Below are some records; work out how many of their lines contain "缺陷控制之项目进度质量管理" and give the number only.

START SUPPLIED DATA

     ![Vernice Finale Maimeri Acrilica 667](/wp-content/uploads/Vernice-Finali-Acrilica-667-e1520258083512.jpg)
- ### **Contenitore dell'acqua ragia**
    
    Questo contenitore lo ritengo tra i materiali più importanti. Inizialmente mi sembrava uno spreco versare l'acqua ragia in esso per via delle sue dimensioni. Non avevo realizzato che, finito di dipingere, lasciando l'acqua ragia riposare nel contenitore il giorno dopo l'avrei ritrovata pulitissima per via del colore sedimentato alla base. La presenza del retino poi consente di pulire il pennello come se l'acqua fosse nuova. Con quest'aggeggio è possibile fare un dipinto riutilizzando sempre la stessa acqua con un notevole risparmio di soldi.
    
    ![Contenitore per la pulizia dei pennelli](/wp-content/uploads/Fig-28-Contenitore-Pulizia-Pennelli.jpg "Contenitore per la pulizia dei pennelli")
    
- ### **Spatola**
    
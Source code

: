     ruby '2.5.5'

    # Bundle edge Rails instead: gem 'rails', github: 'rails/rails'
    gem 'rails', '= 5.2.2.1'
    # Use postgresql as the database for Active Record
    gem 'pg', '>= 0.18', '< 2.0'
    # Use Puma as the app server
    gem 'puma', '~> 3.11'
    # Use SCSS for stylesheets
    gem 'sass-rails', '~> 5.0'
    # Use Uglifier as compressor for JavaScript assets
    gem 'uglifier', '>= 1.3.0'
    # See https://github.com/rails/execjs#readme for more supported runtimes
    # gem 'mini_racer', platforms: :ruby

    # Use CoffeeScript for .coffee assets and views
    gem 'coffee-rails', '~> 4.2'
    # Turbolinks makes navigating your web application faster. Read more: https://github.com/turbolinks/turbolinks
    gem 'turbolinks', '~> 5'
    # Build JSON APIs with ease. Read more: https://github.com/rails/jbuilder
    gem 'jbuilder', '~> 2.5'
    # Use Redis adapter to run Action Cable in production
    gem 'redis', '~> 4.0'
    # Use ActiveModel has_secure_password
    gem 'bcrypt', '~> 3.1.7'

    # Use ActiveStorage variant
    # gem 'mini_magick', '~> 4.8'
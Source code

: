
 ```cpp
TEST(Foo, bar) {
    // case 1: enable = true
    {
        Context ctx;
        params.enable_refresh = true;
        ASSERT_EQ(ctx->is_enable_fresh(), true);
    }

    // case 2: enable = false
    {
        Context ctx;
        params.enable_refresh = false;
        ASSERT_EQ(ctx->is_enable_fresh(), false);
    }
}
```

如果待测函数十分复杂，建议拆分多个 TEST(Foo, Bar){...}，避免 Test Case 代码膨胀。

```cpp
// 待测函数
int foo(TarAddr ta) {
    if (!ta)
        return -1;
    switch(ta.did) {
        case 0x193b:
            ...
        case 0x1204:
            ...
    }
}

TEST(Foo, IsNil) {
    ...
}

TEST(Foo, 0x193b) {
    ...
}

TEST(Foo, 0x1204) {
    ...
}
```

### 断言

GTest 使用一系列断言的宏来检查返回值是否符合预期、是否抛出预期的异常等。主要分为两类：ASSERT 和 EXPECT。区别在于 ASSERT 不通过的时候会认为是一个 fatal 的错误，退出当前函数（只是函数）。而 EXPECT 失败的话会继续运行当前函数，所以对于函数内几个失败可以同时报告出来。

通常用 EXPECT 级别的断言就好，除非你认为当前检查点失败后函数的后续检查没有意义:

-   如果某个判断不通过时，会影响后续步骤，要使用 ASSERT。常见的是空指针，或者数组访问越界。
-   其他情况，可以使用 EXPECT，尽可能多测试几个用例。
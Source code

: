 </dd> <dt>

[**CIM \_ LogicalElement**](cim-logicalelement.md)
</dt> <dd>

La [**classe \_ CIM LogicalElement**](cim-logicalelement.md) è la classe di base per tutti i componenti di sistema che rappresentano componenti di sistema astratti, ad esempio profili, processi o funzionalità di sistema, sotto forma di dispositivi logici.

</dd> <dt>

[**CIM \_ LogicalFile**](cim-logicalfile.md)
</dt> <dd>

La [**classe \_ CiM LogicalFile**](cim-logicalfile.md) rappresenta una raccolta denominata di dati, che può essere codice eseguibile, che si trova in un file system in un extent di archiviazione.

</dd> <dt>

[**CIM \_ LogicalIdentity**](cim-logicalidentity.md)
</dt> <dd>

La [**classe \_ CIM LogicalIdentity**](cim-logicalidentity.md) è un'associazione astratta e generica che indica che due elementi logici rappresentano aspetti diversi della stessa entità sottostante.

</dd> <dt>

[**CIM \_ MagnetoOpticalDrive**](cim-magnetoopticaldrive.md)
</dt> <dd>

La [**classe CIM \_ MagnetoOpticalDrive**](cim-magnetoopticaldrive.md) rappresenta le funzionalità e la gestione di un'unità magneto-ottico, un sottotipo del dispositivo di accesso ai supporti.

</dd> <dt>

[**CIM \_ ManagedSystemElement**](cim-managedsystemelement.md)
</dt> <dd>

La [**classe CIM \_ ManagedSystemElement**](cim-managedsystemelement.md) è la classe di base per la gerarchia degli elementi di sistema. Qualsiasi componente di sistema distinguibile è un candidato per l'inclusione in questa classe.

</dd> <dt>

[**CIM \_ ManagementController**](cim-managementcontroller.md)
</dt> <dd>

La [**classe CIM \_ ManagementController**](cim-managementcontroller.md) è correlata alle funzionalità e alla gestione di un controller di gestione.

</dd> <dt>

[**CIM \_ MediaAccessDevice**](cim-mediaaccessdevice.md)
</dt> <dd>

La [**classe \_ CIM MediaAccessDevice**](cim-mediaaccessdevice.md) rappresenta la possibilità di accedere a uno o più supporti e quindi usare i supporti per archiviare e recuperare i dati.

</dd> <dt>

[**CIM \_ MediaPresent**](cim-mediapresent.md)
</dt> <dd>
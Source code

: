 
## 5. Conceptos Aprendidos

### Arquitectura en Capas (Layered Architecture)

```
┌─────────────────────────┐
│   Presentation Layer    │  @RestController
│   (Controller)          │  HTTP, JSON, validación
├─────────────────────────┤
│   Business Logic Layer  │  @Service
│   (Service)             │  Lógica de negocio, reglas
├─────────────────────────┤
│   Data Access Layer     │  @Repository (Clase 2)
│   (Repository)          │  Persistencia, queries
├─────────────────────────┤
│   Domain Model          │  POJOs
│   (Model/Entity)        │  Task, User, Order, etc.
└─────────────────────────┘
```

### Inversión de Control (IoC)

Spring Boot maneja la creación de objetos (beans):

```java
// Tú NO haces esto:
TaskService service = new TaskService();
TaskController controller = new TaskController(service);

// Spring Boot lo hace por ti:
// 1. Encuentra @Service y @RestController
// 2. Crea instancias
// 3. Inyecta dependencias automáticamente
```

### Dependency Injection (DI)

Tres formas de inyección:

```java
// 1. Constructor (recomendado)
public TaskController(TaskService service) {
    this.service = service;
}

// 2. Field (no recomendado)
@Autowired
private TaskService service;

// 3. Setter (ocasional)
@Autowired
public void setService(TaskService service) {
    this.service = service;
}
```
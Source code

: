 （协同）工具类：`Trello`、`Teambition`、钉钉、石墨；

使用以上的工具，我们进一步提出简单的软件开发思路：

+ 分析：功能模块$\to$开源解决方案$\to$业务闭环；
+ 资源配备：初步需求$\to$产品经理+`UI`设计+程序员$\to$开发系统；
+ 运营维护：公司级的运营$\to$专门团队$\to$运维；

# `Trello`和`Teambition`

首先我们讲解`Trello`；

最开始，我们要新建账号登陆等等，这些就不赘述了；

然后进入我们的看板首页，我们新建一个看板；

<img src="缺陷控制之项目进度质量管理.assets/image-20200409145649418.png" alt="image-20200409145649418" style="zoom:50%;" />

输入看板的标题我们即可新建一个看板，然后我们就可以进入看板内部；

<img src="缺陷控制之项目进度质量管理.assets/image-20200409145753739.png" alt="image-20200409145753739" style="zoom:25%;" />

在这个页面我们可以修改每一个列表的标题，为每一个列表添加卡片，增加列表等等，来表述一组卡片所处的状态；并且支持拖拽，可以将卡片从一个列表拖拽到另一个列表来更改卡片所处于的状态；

END SUPPLIED DATA

ANSWER SPACE: 2